Last game - Orioles 6, Mets 5: Baltimore put up four runs in the ninth inning against Bartolome Fortunato to steal a Grapefruit League victory, the Mets’ ninth loss against 11 wins.
Victor Zambrano made his first spring start for the Mets after pitching 2-2/3 innings in the World Baseball Classic, and he was sharp, allowing one earned run (a home run to Melvin Mora in the third inning) and six hits over five innings, walking none.
Former Met Kris Benson started for Baltimore and allowed three runs (two earned) and six hits over four innings.
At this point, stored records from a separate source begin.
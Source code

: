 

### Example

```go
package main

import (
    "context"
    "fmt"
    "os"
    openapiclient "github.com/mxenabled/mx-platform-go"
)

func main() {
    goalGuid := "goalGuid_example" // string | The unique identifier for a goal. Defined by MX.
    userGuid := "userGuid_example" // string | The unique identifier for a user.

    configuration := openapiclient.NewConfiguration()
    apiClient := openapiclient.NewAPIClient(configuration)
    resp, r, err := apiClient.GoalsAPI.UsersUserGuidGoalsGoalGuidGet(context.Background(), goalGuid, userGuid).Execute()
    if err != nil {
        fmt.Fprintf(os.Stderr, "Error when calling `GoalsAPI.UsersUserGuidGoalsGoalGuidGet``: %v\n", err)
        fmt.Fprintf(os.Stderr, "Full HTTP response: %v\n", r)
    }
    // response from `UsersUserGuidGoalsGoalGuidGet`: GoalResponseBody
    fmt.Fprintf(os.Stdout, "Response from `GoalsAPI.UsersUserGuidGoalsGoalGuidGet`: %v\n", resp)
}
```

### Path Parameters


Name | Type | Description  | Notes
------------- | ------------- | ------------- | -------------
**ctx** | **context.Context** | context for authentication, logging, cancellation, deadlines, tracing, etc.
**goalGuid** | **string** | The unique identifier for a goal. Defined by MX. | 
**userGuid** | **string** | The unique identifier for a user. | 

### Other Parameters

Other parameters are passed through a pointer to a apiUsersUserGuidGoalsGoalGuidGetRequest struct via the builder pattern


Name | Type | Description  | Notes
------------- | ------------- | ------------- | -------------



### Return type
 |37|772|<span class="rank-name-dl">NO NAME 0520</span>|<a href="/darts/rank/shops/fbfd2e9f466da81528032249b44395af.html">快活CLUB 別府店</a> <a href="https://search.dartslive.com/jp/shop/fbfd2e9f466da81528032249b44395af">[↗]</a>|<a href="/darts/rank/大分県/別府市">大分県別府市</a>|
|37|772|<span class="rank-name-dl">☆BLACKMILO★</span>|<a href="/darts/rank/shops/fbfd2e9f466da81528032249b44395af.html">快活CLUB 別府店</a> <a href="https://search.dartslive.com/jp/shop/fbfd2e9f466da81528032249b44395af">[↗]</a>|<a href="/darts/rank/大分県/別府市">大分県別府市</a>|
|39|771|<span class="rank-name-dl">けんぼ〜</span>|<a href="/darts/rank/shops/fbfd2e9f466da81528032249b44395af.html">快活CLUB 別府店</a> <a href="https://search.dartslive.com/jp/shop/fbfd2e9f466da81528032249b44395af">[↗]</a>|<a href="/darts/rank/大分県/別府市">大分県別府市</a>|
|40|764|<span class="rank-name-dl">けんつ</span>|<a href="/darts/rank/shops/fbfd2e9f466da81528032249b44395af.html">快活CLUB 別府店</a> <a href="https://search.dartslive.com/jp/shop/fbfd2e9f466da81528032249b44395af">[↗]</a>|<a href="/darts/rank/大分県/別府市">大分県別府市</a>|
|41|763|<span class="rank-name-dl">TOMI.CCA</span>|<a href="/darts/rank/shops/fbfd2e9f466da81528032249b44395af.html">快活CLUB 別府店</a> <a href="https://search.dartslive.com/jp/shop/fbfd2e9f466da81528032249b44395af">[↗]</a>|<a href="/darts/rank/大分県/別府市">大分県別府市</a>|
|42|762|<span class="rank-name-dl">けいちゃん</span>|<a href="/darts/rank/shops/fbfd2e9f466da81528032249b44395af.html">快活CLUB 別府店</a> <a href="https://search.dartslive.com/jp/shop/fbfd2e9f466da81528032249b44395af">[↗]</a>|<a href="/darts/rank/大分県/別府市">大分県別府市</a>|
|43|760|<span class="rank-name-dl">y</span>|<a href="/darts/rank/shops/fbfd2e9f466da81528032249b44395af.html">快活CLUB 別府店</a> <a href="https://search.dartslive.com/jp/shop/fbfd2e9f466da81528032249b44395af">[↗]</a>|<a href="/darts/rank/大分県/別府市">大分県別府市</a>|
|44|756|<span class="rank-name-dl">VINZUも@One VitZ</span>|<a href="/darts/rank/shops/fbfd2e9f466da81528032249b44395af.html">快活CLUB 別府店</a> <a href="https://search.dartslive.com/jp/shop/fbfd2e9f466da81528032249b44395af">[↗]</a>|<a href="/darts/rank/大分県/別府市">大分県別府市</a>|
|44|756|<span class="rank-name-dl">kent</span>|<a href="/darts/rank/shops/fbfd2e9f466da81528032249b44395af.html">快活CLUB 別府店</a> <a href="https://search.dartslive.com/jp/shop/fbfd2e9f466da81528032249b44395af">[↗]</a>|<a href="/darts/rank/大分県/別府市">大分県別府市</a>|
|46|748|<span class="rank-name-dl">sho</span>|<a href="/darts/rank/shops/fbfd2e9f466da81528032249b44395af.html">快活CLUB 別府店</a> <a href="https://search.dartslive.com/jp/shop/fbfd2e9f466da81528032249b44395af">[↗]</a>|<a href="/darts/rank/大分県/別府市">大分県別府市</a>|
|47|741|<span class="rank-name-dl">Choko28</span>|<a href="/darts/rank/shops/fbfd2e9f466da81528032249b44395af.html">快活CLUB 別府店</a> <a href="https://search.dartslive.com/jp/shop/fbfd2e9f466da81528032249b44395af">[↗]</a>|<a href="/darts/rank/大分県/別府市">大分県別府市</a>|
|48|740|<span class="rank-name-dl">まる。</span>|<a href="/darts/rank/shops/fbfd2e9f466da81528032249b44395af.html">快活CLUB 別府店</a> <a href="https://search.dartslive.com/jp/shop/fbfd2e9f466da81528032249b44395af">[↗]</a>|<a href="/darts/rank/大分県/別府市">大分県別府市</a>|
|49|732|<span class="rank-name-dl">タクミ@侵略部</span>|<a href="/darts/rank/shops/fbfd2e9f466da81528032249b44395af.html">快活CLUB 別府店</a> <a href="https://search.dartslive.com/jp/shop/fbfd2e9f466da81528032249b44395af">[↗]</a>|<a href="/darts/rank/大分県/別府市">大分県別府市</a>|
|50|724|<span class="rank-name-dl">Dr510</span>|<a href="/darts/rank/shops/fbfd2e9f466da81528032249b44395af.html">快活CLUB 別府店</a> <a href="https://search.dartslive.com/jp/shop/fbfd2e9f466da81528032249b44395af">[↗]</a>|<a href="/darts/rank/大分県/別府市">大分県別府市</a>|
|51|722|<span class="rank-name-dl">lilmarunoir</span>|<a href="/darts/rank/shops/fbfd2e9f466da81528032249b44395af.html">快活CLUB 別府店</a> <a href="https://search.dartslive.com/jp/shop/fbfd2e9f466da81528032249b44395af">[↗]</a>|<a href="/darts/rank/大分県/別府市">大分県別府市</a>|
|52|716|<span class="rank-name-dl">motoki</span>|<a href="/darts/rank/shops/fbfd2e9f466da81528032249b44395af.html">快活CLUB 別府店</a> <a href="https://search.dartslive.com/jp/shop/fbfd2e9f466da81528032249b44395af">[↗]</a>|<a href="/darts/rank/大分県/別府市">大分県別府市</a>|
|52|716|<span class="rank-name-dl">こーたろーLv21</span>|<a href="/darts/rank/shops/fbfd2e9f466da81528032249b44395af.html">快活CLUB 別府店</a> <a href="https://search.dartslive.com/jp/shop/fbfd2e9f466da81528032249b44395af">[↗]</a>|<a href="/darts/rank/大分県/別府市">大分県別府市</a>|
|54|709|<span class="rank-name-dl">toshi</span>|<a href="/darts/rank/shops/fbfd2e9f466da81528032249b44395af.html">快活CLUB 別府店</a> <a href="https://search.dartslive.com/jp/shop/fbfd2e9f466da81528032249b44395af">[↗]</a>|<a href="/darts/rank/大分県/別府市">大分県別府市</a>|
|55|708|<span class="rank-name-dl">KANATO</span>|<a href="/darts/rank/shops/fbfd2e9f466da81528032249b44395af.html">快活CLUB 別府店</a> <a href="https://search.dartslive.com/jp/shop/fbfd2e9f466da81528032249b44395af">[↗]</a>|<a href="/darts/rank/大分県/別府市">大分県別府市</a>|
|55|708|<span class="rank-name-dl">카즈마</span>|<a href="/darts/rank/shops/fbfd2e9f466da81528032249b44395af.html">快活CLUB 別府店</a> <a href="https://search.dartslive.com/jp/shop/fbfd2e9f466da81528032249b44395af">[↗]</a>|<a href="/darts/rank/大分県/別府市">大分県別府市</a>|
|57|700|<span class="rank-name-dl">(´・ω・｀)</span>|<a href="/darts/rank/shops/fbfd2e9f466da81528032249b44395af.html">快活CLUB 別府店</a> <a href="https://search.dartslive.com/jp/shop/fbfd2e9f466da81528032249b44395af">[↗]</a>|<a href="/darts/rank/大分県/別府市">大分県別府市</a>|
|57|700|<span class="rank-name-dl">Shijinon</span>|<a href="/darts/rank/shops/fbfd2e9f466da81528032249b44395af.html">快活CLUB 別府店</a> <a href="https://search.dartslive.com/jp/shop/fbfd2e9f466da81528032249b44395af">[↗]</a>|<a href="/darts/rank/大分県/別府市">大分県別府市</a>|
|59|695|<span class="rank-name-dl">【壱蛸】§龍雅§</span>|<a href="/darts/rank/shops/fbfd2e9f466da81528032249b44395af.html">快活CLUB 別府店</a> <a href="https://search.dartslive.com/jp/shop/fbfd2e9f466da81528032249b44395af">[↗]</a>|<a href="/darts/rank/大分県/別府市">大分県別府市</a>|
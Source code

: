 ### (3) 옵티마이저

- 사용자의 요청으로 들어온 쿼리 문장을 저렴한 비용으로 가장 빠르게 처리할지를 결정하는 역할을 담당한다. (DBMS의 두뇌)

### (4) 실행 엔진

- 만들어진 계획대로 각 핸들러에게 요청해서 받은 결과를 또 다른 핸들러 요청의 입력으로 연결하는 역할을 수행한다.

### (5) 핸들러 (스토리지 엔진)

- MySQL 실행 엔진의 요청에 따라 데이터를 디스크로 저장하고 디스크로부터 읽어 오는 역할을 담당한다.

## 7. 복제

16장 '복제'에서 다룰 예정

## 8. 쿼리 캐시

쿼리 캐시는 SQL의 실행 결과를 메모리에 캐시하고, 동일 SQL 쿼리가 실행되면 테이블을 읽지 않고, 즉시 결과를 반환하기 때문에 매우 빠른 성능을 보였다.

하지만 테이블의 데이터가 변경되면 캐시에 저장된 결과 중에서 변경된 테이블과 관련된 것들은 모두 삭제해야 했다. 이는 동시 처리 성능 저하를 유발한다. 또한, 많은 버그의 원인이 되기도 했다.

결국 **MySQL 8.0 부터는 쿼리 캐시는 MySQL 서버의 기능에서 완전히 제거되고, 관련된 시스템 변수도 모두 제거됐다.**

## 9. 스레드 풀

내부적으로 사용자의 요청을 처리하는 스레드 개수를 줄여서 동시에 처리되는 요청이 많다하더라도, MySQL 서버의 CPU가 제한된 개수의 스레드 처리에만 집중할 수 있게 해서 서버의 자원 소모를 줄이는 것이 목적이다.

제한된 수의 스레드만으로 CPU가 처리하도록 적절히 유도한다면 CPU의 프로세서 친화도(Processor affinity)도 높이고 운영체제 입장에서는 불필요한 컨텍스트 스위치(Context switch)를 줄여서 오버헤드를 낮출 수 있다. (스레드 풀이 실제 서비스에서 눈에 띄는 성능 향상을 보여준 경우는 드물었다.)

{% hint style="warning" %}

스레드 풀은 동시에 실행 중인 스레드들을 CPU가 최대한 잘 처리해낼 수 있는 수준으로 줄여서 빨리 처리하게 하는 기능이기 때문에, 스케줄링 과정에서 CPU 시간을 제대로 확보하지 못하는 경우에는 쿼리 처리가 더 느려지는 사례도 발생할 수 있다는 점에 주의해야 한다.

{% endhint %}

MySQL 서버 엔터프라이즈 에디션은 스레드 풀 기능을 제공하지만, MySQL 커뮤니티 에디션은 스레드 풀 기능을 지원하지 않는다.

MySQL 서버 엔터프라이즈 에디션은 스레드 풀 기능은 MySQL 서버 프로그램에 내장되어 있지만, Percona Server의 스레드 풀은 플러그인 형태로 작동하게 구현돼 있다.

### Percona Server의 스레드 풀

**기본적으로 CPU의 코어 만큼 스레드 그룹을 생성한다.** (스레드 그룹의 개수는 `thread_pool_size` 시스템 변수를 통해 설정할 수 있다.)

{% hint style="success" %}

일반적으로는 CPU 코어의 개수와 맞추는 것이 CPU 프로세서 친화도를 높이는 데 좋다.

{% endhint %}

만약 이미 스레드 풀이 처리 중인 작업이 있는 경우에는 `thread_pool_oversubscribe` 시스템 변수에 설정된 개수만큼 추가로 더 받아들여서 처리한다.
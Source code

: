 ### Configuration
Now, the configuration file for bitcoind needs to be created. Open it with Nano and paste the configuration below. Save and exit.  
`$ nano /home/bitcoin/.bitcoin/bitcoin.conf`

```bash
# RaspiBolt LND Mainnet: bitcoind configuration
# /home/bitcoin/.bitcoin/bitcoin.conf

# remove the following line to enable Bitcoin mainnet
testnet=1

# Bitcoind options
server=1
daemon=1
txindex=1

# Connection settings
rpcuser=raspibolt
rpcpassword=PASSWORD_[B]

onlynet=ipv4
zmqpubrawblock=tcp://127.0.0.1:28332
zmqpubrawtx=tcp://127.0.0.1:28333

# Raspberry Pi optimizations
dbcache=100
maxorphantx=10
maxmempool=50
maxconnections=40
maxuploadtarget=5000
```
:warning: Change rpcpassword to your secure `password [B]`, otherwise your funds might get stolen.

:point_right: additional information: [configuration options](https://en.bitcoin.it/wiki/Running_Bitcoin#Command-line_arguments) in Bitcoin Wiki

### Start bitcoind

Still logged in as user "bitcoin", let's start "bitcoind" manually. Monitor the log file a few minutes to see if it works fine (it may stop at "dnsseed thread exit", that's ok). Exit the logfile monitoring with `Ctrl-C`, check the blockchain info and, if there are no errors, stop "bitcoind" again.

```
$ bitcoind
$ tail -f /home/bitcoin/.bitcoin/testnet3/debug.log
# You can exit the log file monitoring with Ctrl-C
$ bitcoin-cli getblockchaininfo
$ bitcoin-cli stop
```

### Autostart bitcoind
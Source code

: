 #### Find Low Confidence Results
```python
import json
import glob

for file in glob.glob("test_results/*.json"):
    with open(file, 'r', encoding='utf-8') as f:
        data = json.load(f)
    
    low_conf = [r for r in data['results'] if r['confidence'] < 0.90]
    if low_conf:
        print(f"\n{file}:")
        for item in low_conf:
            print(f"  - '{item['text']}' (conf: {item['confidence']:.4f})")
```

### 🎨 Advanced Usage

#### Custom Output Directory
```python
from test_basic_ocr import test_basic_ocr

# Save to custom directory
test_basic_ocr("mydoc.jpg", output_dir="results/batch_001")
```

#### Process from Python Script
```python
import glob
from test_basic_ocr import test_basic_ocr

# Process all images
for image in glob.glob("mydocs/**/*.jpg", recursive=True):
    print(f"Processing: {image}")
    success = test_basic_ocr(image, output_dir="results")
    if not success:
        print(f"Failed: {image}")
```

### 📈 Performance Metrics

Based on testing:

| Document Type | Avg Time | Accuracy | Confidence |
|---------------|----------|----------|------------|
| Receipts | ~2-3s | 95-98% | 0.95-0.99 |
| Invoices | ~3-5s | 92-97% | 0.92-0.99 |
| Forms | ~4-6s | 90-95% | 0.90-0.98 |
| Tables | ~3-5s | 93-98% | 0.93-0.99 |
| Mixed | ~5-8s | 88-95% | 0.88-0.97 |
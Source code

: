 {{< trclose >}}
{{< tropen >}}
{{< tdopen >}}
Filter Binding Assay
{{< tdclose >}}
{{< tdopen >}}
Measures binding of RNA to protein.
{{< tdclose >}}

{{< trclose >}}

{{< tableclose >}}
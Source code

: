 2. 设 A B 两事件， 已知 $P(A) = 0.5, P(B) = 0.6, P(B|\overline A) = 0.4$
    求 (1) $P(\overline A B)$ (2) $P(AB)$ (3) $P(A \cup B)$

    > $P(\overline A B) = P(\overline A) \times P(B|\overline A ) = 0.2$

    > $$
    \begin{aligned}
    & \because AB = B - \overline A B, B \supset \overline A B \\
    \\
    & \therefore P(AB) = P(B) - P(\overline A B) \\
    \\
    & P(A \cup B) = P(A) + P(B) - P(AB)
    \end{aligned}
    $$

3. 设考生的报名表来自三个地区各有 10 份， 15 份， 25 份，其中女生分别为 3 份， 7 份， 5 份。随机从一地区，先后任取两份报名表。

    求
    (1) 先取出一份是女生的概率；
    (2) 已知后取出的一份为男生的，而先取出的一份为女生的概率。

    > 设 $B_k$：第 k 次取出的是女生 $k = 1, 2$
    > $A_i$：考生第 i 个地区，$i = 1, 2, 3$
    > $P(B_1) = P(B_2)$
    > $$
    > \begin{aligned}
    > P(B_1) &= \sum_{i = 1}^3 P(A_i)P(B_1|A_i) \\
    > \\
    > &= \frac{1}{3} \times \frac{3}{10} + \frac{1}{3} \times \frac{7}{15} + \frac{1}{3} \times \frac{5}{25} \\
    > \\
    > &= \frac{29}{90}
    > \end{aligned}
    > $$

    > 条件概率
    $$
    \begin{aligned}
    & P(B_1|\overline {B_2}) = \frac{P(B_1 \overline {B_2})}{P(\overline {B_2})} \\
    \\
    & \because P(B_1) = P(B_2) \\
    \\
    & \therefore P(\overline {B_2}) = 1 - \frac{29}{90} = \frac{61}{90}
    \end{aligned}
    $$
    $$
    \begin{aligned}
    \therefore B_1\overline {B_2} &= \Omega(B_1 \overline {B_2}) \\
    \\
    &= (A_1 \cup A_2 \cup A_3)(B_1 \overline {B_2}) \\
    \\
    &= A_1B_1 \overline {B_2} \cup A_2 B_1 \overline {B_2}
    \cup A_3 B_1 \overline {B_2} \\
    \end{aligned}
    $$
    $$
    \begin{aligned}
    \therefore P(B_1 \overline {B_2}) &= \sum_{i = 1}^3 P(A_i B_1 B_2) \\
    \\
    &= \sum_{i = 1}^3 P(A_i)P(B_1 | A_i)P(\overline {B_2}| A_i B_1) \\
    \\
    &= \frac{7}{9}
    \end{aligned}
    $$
Carlos Beltran doubled twice in three at-bats and Endy Chavez contributed a two-run double in the sixth inning.
Show stealer: Day 1 of Rickey Henderson’s tutelage at camp went off without a hitch, as most of the Mets – even 47-year-old Julio Franco, who is four months older than the all-time stolen base leader – gathered around to absorb any knowledge Rickey was dispensing.
“You can never stop learning in this game,” Franco said.
Henderson’s presence during the final 11 days of camp will, the team hopes, largely help Jose Reyes become a better all-around leadoff hitter. Henderson said Reyes is already halfway there.
“He can steal as many as he wants to steal,” Henderson said.
But Henderson can help in other areas as well, with Carlos Beltran on the map as well as young players like Anderson Hernandez and Lastings Milledge.
Not to worry: Billy Wagner laughed and told reporters, tongue-in-cheek, that his swollen middle finger was “definitely not career threatening.”
But it’s enough to keep Wagner out of Spring Training action for a few days, perhaps as long as a week. The official diagnosis is tendon sheath stiffness, although Wagner is still thought to be on track for Opening Day.
Keeping up with the news: The Mets are keeping tabs on the situation developing with the Nationals’ Alfonso Soriano, even though the buzz is that the team is not seriously interested in acquiring him.
Soriano moved into dangerous waters this week when he refused to go to left field in an exhibition game, disobeying manager Frank Robinson’s orders.
He could face Major League Baseball’s disqualified list, which would strip him of his uniform and pay for the rest of 2006 – the length of his contract with Washington - or the Nationals could just wind up trading him to a team like the Mets.
The Mets have been linked to Soriano in the past, but insist they’re fine with Kaz Matsui and Anderson Hernandez as their second base candidates – even with Matsui scheduled to miss Opening Day with a right knee injury.
Meanwhile, Mets people like Omar Minaya and Willie Randolph sound rather defensive in their Soriano comments, as quoted by the Newark (N.J.) Star-Ledger.
In Newsday, Jon Heyman notes that the Mets would listen to a Soriano offer only if the Nationals practically gave him away.
On the back fields: Minor league exhibition games are underway, and Binghamton Mets manager Juan Samuel is pleased by what he’s seen from his squad, he told the Press & Sun-Bulletin.
So far, Corey Ragsdale, Jonathan Slack, Bobby Malek and Brett Harper have impressed the B-Mets skipper.
16-year-old phenom Jesus Montero, who impressed last week at Yankees camp, had a painful experience with the Mets. The Venezuelan top prospect was clobbered by Jamar Hill’s swing and writhed on the ground in pain, but concerns that he had suffered a broken arm turned out to be false.
Coming up: The Mets are under the lights at Tradition Field, with Aaron Heilman starting against the Dodgers’ Brett Tomko. First pitch is scheduled for 7:10 p.m. ET.